276. Deputy Peter Mathews asked the Minister for Finance the amount of additional revenue that would be raised as a result of a tax increase (details supplied); and if he will make a statement on the matter. [38383/12]

Amharc ar fhreagra

Freagraí scríofa

I propose to take Questions Nos. 188, 242 and 276 together.

The Taoiseach, myself and other members of the Government have repeatedly expressed the Government’s commitment to the retention of the 12.5% rate. In that context, I must state that this is a hypothetical exercise. It is possible to provide an estimate on a straight line basis assuming that the proposed levy would apply to the same taxable income of all companies to which the current standard rate of corporation tax rate applies. However in reality it is impossible to estimate the level of additional tax revenue that would be realised due to behavioural change on the part of taxpayers as a result of such a measure which would be a significant factor.

I am informed by the Revenue Commissioners that the full year yield to the Exchequer, estimated in terms of expected 2012 profits, of increasing the standard rate of corporation tax from 12.5% to 15% is tentatively estimated on a straight line arithmetic basis to be about €675 million. While this estimate is technically correct it does not take into account any possible behavioural change on the part of taxpayers as a consequence. In terms of an increase in the 12.5% rate, estimating the size of the behavioural effects is difficult but they are likely to be relatively significant. An OECD multi-country study found that a 1% increase in the corporate tax rate reduces inward investment by 3.7% on average. On this basis, it would take only a 2.5% increase in the rate (to 15%) to decrease Ireland’s inward investment by nearly 10%. This assumes the average applies across the board but in fact the effect is likely to be more extreme for Ireland.

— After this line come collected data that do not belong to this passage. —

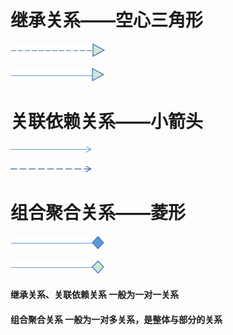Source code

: # 继承关系——空心三角形

![](/assets/jicheng.png)

![](/assets/fanhua.png)


# 关联依赖关系——小箭头
![](/assets/guanlian.png)

![](/assets/yilai.png)

# 组合聚合关系——菱形
![](/assets/zuhe.png)

![](/assets/juhe.png)




#### 继承关系、关联依赖关系 一般为一对一关系
#### 组合聚合关系 一般为一对多关系，是整体与部分的关系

The very major importance of maintaining the standard 12.5% rate of corporation tax to Ireland’s international competitive position in the current climate must also be borne in mind. Ireland, like other smaller member states, is geographically and historically a peripheral country in Europe. A low corporate tax rate is a tool to address the economic limitations that come with being a peripheral country, as compared to larger core countries. Ireland’s low corporation tax rate plays an important role in attracting foreign direct investment to Ireland and thereby increasing employment here. Recent research by the OECD also points to the importance of low corporate tax rates to encourage growth. Further, it would be difficult to justify such a move in the context of Ireland’s consistently strong view that we will not change our corporation tax strategy. Even a marginal change would undermine both our long held stance on this issue and the certainty of business, domestic and international, in our resolve to maintain that position.